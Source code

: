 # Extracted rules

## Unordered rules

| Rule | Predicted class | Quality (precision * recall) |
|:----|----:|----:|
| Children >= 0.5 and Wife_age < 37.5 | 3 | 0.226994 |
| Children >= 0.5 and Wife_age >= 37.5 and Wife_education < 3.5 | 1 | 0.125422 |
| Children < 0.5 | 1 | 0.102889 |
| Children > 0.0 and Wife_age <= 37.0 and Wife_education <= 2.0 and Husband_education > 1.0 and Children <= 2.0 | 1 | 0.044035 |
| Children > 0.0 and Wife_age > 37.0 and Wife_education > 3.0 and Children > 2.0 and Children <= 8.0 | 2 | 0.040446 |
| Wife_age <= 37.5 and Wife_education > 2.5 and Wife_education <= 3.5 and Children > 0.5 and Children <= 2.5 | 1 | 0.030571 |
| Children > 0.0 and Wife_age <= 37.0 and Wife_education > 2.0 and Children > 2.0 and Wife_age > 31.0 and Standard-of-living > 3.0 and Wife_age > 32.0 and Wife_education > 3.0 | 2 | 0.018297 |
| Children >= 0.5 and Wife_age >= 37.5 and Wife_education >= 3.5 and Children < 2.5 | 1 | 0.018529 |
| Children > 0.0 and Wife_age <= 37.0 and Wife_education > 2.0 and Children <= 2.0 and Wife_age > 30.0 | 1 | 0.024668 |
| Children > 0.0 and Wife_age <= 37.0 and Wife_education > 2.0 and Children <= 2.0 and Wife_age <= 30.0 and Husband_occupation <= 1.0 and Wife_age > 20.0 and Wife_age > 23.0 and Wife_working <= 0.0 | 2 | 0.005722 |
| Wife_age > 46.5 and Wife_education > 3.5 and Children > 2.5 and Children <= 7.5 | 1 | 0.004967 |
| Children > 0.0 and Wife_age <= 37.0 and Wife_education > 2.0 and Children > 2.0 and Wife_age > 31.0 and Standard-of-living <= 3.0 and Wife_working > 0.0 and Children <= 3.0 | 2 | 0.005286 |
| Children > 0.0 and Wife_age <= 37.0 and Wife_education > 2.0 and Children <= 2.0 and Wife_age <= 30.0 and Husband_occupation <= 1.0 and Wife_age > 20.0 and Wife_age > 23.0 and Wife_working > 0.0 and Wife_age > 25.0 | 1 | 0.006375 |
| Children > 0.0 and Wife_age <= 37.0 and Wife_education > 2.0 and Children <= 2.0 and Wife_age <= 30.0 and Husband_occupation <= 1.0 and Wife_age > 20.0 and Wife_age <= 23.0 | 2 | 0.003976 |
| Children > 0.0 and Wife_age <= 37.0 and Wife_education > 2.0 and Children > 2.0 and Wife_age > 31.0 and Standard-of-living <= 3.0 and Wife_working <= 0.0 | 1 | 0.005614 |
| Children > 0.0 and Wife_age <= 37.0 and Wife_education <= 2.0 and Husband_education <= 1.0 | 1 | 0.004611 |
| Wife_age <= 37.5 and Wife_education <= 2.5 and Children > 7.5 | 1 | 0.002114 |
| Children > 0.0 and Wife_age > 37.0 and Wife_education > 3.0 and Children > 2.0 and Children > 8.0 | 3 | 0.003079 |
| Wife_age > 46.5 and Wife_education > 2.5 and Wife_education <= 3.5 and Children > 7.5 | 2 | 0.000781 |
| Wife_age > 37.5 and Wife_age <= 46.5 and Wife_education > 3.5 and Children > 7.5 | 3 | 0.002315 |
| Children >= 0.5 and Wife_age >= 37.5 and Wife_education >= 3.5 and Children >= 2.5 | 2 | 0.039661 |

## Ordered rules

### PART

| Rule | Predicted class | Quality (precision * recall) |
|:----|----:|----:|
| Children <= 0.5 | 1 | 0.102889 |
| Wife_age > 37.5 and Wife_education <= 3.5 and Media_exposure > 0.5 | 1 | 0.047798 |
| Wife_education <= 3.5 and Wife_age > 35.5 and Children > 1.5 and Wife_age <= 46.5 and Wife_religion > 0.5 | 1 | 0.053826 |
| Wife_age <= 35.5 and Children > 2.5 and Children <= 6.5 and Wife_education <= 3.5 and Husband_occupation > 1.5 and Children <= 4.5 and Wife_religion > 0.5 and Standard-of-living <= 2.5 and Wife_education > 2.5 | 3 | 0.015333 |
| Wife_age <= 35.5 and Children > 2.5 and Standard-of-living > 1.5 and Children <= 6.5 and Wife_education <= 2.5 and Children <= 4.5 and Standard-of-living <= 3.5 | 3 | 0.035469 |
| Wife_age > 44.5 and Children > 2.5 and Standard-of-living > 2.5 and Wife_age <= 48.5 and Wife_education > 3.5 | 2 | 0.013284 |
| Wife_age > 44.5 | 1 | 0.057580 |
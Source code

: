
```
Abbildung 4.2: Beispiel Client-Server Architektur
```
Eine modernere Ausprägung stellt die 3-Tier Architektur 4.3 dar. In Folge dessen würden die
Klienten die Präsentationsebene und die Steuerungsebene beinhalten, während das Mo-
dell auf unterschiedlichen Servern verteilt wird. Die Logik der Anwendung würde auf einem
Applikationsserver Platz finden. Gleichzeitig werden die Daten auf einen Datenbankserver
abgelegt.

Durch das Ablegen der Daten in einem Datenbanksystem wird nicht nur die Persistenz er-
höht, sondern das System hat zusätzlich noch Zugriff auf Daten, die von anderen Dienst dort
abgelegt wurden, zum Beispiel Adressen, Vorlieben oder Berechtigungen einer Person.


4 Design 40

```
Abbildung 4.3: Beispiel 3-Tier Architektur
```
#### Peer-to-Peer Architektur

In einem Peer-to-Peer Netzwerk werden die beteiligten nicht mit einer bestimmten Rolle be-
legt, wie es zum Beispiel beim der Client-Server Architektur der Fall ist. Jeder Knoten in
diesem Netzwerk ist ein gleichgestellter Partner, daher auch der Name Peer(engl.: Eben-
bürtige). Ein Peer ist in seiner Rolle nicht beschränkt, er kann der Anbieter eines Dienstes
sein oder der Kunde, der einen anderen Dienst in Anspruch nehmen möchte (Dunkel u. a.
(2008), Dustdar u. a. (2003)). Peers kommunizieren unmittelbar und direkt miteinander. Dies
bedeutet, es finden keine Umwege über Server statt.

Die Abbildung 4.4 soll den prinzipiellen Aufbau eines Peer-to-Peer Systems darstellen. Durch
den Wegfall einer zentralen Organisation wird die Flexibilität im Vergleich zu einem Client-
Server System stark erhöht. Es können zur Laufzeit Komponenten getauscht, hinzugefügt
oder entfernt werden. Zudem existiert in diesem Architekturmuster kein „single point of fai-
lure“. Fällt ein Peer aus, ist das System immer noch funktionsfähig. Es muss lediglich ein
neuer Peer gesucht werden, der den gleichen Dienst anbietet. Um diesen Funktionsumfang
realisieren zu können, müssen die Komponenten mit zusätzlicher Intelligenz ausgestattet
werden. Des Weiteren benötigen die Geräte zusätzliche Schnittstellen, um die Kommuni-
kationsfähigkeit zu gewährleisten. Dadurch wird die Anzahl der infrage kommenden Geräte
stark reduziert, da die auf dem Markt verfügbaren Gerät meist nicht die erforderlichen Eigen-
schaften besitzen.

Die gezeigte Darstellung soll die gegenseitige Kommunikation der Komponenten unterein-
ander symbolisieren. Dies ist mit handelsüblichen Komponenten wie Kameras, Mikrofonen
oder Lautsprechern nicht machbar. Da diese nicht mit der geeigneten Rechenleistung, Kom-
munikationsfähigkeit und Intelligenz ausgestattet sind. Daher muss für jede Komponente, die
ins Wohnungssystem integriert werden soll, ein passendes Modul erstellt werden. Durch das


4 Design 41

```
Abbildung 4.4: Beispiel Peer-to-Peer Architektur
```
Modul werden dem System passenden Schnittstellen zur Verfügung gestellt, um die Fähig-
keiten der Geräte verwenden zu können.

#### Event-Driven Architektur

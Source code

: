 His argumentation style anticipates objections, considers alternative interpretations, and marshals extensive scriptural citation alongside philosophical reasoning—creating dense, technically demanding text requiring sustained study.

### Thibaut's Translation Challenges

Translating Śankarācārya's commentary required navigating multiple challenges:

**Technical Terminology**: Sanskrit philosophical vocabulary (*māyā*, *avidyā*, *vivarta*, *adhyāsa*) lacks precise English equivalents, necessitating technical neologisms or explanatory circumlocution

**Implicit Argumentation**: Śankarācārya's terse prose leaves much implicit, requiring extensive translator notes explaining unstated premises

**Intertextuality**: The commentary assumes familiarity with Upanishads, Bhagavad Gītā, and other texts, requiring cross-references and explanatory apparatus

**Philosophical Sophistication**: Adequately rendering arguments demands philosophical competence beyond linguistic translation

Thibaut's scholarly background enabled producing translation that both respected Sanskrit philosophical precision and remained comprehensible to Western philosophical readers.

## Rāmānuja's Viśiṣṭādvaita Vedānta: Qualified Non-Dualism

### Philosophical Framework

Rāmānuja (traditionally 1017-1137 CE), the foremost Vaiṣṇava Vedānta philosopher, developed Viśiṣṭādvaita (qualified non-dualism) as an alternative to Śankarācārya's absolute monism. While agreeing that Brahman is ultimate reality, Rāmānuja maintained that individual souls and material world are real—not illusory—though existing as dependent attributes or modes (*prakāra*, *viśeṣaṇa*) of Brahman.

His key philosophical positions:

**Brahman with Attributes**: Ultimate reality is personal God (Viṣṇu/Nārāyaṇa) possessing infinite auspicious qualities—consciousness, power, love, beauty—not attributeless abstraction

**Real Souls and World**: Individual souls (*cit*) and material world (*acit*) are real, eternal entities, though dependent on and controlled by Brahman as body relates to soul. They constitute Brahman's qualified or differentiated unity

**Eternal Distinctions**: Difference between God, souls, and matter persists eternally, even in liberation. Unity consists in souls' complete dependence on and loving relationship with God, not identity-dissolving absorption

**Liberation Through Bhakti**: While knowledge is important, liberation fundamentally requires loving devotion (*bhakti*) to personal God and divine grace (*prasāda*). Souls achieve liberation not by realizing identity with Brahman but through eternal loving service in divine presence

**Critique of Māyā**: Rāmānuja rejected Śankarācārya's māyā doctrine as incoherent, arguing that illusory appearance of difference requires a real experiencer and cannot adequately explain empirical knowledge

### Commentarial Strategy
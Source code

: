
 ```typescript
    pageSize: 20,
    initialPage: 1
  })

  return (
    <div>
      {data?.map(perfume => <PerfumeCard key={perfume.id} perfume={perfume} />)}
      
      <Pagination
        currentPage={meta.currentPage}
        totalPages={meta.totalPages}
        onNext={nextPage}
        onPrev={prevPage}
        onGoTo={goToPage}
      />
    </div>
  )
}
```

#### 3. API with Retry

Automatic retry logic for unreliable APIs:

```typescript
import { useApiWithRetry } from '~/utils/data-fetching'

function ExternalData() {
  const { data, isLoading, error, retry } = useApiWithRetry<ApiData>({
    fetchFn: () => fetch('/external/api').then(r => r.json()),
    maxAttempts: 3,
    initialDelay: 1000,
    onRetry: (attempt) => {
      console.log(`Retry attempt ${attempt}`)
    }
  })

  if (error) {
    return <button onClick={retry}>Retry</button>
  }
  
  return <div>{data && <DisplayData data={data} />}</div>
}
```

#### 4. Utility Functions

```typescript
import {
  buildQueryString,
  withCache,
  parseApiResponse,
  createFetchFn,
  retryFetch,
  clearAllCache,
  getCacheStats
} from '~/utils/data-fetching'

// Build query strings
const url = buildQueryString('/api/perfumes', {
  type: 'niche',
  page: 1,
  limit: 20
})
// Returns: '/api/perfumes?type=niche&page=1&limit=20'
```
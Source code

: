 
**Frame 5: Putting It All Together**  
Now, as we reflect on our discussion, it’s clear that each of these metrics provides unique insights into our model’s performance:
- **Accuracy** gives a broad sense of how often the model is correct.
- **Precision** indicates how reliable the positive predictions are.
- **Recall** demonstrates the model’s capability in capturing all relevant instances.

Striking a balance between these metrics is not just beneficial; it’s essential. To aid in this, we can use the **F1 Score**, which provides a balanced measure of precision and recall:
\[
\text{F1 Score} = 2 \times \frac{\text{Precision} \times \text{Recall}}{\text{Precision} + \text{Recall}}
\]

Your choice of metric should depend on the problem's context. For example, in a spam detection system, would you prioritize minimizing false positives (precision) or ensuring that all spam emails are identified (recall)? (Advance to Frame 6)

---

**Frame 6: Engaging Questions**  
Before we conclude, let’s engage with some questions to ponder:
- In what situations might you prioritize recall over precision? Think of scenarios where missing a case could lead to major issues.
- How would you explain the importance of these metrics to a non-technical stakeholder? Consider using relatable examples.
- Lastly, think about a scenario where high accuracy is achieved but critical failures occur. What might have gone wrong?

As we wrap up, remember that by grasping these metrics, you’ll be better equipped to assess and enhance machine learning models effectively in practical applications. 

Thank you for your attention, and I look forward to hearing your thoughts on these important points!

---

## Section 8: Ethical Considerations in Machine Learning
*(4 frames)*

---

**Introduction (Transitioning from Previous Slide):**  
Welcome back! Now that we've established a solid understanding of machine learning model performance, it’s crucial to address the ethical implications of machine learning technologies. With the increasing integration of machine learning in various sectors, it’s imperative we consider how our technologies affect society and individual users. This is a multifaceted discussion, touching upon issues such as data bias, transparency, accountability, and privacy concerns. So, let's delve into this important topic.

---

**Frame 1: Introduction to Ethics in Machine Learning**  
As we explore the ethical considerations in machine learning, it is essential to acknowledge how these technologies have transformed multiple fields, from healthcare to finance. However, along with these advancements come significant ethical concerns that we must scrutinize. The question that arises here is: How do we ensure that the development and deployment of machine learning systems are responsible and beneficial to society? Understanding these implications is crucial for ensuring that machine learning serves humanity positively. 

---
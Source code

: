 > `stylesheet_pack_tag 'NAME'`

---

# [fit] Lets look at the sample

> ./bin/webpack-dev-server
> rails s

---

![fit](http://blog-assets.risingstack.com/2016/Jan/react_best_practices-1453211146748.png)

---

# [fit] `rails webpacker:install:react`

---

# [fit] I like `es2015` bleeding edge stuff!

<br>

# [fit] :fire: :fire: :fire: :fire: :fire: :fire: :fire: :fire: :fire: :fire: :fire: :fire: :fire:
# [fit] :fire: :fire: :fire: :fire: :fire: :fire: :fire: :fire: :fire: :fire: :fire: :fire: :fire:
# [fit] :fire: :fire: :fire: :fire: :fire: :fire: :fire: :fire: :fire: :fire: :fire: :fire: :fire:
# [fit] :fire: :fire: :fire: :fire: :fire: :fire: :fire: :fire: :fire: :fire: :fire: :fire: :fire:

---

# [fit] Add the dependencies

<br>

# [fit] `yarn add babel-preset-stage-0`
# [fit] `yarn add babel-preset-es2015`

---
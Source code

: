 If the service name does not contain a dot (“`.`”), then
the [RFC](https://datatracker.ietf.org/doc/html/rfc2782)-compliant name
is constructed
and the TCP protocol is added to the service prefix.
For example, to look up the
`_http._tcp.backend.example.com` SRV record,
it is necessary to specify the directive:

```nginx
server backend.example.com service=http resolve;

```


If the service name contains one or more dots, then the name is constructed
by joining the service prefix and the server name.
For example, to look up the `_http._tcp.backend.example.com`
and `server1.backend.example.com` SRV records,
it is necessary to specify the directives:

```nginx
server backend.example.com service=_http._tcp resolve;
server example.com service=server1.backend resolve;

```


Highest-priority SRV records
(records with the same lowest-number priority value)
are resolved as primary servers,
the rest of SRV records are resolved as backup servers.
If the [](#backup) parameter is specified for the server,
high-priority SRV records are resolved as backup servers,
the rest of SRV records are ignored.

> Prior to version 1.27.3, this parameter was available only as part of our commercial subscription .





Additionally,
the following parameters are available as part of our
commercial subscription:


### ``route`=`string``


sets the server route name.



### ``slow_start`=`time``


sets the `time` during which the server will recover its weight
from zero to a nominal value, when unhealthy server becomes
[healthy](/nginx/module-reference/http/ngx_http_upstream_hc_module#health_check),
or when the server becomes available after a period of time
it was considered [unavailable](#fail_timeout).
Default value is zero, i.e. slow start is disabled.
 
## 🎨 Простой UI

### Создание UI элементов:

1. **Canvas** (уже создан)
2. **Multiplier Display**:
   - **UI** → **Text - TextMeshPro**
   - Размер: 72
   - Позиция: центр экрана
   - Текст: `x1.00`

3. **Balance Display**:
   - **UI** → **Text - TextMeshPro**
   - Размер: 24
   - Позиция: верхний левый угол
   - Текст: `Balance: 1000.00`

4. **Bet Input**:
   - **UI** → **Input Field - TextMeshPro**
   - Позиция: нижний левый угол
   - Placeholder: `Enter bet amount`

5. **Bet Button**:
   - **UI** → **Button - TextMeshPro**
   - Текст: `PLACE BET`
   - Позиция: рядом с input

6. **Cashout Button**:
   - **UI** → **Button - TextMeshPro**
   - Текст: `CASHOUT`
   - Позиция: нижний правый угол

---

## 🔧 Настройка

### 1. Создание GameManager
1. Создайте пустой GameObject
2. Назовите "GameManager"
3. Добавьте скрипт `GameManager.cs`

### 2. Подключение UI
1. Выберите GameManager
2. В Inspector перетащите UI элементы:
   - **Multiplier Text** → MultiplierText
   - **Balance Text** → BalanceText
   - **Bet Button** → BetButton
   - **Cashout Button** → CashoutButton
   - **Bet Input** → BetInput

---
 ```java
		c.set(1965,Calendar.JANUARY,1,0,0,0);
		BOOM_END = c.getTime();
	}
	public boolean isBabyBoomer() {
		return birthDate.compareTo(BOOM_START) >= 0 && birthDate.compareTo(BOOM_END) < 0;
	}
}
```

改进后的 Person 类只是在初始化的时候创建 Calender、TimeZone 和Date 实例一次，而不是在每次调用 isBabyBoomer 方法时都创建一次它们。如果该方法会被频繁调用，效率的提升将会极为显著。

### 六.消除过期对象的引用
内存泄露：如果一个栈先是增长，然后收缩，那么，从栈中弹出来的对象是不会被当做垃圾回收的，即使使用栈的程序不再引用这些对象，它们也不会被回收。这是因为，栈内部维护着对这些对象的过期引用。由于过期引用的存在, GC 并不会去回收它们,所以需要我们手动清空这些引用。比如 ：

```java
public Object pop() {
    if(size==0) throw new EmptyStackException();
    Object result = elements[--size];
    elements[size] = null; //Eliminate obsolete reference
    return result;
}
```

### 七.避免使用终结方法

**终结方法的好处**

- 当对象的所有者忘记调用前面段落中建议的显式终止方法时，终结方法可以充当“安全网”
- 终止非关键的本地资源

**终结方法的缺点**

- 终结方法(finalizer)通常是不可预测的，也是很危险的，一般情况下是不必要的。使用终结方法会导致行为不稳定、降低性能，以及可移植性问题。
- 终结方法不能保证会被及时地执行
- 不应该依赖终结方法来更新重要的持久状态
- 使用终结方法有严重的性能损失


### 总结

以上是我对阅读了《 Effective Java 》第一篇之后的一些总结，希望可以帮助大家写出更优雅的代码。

++++++++++

If a line in the data contains the string "babel", copy it.

# [fit] `yarn add babel-preset-stage-0`
# [fit] `yarn add babel-preset-es2015`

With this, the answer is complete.